Work required: Where a line below holds the string "Модуль", copy that line.

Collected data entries

--*--

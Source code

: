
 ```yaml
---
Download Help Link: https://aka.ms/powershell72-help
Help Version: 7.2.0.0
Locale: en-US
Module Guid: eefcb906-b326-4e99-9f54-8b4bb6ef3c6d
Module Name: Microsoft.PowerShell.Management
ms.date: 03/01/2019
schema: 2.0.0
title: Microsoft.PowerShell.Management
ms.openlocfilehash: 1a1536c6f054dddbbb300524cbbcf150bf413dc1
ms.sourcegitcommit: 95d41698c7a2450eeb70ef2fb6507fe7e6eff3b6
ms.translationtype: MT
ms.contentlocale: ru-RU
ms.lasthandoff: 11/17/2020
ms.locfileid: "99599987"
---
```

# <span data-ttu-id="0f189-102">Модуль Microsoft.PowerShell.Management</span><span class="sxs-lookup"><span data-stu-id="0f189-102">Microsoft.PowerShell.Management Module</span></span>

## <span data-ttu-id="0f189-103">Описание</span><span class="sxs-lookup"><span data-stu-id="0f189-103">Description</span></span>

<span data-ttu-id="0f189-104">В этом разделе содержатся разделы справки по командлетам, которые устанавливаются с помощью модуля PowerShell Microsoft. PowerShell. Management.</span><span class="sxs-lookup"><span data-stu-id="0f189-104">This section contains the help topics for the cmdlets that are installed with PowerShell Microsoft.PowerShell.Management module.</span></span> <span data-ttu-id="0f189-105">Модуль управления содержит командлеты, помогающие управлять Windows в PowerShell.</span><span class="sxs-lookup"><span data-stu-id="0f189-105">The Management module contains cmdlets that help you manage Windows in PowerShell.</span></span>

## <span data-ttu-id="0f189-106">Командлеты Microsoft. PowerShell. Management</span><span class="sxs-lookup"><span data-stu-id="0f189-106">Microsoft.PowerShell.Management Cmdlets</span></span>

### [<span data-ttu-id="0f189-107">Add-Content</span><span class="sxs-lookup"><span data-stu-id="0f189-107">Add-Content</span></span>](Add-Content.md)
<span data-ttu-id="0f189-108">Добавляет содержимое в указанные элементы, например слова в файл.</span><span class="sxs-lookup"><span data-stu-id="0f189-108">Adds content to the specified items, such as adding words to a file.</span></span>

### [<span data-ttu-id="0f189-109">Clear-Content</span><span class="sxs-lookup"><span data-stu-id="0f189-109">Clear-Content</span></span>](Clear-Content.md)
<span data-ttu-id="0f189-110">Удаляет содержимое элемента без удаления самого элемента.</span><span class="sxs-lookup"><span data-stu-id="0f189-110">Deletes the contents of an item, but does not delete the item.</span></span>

--*--

Expected answer:
# <span data-ttu-id="0f189-102">Модуль Microsoft.PowerShell.Management</span><span class="sxs-lookup"><span data-stu-id="0f189-102">Microsoft.PowerShell.Management Module</span></span>
<span data-ttu-id="0f189-104">В этом разделе содержатся разделы справки по командлетам, которые устанавливаются с помощью модуля PowerShell Microsoft. PowerShell. Management.</span><span class="sxs-lookup"><span data-stu-id="0f189-104">This section contains the help topics for the cmdlets that are installed with PowerShell Microsoft.PowerShell.Management module.</span></span> <span data-ttu-id="0f189-105">Модуль управления содержит командлеты, помогающие управлять Windows в PowerShell.</span><span class="sxs-lookup"><span data-stu-id="0f189-105">The Management module contains cmdlets that help you manage Windows in PowerShell.</span></span>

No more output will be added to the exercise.